Pictures paired with source code:

%%

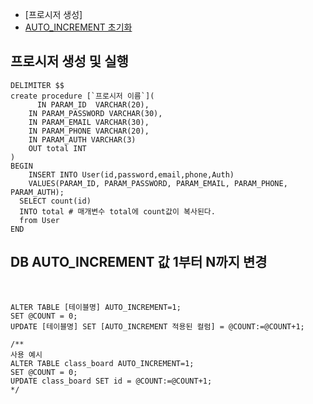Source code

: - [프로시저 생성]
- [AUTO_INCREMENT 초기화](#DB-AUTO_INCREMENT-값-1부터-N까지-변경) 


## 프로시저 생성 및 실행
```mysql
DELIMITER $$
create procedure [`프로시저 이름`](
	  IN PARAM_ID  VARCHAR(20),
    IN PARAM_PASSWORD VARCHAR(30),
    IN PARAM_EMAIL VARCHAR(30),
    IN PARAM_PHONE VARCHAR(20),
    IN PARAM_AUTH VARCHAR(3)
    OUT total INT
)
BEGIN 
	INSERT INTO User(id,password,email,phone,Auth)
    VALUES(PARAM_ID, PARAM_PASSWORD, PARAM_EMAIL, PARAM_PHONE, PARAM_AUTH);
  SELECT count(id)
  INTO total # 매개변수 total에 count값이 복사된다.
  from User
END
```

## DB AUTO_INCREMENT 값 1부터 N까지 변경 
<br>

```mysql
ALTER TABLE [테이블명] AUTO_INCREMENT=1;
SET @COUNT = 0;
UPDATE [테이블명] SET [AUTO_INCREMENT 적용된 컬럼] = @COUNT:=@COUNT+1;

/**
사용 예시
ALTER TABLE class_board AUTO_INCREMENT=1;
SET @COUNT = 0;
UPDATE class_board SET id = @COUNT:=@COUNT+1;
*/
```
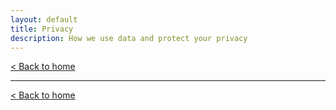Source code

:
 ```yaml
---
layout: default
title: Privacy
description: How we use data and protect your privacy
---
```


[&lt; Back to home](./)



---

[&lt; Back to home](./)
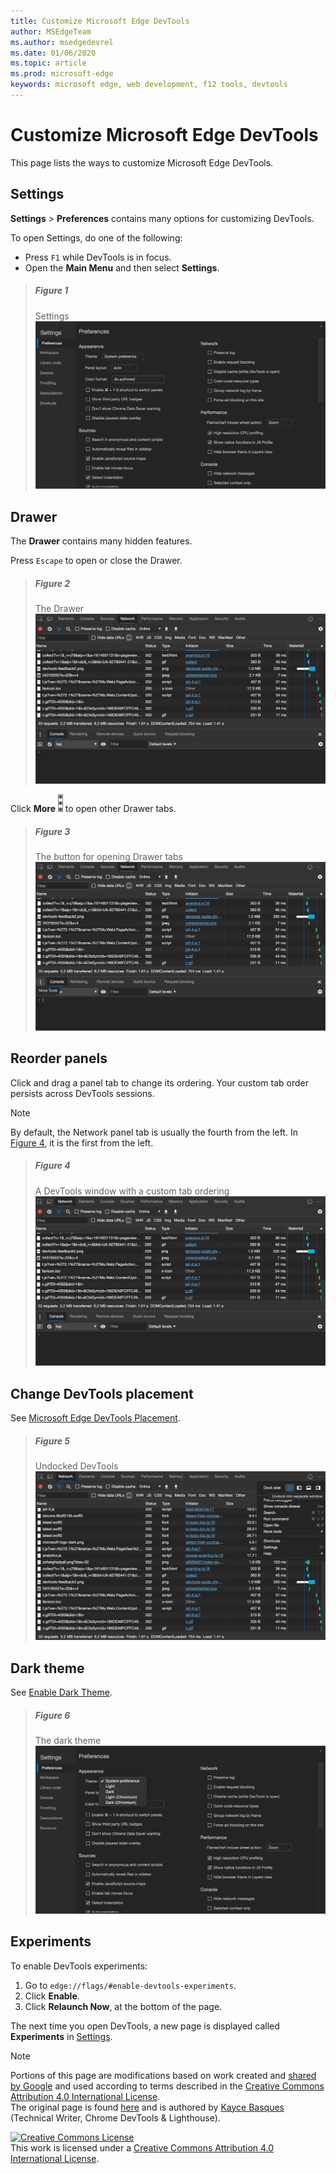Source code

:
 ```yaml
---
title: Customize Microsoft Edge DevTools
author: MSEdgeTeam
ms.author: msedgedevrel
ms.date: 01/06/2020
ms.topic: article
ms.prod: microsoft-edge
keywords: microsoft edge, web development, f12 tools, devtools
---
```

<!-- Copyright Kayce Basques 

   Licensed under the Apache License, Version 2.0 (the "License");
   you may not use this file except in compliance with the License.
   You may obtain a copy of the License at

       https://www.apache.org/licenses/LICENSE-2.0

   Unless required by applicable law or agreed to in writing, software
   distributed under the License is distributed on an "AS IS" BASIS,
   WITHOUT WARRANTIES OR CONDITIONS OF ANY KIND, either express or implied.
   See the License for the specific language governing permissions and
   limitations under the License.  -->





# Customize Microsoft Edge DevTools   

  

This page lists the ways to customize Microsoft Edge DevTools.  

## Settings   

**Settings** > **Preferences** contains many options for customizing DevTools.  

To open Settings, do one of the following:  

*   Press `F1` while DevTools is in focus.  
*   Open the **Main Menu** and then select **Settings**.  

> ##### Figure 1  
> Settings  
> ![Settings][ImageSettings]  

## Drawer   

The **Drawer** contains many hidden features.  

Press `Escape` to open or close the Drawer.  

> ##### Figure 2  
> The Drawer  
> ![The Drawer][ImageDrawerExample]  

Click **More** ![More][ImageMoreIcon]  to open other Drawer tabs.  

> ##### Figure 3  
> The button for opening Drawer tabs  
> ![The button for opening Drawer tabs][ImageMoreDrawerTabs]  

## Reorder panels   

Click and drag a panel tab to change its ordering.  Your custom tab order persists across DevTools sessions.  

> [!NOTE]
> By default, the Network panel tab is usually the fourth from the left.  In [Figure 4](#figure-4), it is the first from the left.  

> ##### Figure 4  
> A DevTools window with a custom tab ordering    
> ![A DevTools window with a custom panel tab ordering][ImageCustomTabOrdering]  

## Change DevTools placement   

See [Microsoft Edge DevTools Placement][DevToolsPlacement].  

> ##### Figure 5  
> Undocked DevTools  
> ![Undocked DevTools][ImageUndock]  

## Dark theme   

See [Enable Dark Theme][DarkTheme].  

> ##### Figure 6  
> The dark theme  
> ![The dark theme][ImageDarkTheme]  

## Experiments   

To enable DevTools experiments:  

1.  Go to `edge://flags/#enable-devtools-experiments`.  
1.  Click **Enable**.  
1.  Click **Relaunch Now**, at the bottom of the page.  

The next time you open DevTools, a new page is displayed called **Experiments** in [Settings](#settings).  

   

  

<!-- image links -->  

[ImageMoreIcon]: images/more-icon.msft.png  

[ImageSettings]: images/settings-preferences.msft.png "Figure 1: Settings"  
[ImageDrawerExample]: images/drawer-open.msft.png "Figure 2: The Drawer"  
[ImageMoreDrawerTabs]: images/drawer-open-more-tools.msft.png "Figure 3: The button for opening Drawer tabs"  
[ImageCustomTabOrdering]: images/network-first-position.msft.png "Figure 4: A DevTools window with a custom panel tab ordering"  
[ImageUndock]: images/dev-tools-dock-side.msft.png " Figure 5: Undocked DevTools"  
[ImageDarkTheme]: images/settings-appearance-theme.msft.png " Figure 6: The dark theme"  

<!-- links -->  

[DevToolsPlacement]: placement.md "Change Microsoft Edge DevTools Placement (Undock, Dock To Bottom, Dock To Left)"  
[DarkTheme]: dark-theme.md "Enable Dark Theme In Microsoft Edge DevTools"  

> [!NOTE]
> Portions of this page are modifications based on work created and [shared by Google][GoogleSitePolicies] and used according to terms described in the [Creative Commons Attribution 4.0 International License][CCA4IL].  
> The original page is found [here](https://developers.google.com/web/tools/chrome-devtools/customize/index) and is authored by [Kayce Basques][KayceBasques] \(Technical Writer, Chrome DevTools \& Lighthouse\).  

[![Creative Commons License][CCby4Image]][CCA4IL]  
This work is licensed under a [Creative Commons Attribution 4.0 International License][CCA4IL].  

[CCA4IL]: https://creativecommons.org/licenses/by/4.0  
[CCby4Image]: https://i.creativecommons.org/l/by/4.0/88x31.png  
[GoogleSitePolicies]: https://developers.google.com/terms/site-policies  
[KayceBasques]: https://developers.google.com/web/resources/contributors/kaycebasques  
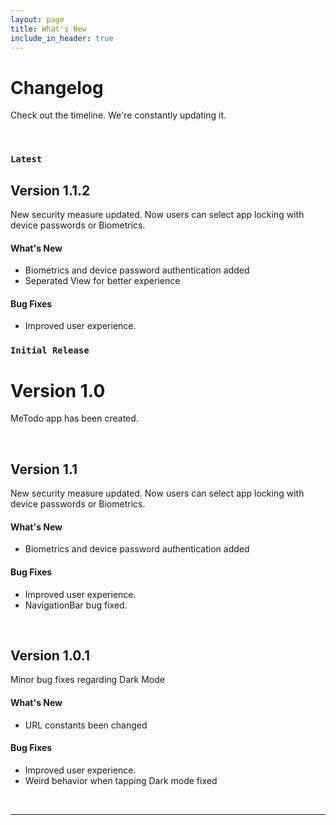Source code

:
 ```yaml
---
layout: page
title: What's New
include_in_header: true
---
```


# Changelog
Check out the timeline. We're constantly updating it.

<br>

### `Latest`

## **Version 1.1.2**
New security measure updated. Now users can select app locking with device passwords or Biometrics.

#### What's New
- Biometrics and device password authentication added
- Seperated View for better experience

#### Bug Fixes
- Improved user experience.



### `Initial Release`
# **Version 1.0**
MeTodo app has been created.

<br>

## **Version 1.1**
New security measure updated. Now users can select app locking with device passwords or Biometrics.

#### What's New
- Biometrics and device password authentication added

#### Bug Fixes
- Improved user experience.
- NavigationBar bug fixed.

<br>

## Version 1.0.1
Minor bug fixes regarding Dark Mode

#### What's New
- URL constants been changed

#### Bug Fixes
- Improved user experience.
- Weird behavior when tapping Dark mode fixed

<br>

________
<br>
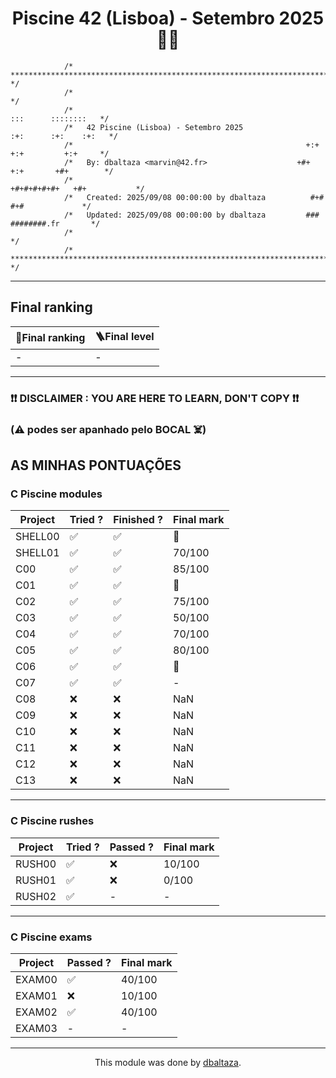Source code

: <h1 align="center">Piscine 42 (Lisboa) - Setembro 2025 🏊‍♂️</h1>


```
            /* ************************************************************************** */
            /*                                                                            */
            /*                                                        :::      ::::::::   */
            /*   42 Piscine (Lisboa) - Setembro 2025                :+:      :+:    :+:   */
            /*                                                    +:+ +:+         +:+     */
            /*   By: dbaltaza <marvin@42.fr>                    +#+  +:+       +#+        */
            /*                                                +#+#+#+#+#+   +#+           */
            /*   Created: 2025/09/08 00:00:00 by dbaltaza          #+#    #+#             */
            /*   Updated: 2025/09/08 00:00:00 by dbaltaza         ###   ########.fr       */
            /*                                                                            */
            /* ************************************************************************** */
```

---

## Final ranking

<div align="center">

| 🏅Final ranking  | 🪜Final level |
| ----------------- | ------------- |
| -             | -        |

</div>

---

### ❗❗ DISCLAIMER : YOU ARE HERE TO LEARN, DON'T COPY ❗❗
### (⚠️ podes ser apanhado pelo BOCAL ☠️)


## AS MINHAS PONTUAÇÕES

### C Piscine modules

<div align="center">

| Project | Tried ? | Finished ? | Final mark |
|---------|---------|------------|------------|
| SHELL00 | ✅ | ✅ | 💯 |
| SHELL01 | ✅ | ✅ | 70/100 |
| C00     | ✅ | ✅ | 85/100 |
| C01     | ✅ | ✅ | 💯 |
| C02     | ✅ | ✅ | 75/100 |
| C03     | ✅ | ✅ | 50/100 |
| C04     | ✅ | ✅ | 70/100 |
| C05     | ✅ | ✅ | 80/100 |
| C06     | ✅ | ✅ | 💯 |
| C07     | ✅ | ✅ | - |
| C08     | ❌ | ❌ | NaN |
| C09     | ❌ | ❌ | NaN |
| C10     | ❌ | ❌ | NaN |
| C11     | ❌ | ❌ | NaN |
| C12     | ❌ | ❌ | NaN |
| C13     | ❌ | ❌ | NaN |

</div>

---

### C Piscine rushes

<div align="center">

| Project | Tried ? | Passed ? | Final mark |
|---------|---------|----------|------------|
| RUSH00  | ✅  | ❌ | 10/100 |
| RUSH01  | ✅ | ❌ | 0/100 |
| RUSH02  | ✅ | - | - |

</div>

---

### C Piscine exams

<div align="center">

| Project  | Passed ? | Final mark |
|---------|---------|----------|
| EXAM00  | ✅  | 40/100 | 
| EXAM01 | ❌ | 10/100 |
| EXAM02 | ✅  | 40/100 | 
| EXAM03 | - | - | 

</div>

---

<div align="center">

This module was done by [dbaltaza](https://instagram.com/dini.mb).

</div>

%%
%%

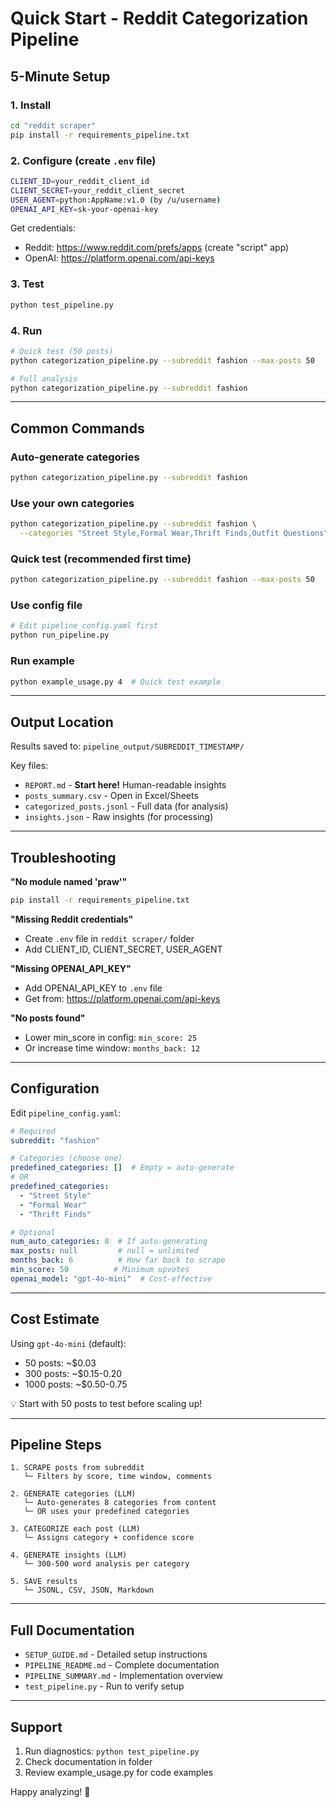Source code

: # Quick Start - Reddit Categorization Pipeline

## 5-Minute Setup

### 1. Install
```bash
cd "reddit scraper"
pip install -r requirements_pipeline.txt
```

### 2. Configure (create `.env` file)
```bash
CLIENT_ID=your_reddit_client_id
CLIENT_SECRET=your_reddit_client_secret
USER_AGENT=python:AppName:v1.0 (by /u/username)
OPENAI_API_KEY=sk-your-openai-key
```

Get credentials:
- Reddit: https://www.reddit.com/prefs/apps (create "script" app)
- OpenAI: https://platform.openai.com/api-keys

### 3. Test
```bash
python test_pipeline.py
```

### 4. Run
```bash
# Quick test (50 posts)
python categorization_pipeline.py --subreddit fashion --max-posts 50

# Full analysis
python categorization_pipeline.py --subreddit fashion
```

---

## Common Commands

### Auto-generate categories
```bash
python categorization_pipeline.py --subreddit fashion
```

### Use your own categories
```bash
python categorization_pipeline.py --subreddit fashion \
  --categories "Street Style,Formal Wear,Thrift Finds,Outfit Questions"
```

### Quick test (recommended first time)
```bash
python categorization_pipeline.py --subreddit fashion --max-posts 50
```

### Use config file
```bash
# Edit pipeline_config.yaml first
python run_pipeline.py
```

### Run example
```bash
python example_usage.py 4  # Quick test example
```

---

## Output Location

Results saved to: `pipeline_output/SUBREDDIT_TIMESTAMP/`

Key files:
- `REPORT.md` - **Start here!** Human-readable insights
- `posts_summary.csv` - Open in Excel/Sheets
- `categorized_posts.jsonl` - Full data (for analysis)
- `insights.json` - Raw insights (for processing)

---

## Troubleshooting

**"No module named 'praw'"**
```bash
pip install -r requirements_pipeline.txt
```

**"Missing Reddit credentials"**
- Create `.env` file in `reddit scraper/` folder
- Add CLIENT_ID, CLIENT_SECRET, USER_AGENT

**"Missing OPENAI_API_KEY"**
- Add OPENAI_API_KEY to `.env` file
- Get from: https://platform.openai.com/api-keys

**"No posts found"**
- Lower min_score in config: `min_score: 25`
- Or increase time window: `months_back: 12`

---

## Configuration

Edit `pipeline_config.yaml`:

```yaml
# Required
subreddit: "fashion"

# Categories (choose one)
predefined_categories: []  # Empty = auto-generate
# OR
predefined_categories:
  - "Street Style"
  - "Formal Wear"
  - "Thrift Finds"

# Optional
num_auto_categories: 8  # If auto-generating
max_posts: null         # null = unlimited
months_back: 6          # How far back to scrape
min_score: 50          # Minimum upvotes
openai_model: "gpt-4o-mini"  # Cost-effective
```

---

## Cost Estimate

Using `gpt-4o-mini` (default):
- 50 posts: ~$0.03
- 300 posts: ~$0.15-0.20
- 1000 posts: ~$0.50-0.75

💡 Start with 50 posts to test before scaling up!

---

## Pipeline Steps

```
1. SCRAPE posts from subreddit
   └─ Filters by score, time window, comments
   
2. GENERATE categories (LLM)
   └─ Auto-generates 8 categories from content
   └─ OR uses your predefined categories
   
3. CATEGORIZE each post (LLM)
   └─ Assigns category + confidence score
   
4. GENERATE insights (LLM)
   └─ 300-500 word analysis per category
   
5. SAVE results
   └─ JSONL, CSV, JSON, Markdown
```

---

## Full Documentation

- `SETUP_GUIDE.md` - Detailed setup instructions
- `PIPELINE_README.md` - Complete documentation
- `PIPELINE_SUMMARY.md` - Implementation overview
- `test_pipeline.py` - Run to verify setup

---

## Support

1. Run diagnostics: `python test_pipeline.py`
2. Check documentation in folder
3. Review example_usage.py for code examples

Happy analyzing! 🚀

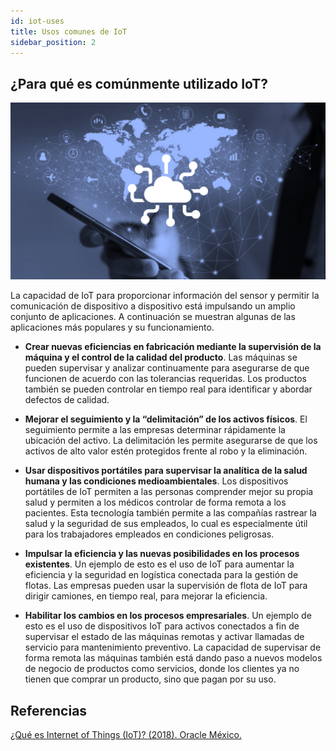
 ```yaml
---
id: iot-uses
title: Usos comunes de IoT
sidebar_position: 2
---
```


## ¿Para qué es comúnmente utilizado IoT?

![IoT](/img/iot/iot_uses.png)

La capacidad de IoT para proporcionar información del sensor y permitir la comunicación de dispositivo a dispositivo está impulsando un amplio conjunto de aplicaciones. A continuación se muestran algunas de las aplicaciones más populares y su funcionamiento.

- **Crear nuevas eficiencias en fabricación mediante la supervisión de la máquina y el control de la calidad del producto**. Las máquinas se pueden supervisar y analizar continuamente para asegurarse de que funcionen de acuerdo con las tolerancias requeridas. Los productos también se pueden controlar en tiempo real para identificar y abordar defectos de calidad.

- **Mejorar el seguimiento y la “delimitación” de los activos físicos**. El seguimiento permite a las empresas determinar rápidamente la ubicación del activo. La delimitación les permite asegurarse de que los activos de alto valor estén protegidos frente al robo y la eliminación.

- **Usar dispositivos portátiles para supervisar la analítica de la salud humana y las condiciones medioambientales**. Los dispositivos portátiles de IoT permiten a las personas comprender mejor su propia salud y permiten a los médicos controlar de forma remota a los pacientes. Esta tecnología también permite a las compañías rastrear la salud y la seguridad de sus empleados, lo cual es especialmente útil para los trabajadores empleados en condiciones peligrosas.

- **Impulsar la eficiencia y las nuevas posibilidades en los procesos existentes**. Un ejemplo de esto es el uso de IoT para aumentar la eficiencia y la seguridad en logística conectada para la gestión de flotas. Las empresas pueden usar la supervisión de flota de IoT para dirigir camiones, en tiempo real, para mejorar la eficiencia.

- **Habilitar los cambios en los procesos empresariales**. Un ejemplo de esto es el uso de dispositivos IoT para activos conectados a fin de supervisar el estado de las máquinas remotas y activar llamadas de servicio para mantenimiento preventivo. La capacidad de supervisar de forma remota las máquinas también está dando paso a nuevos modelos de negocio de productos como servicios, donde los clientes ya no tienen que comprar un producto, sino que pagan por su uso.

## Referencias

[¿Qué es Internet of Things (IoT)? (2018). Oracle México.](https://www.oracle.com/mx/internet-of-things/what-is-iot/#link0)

%%

What are the lines above that hold the string "Attribution"? Copy them.

--- Result ---
> Portions of this page are modifications based on work created and [shared by Google][GoogleSitePolicies] and used according to terms described in the [Creative Commons Attribution 4.0 International License][CCA4IL].  
This work is licensed under a [Creative Commons Attribution 4.0 International License][CCA4IL].  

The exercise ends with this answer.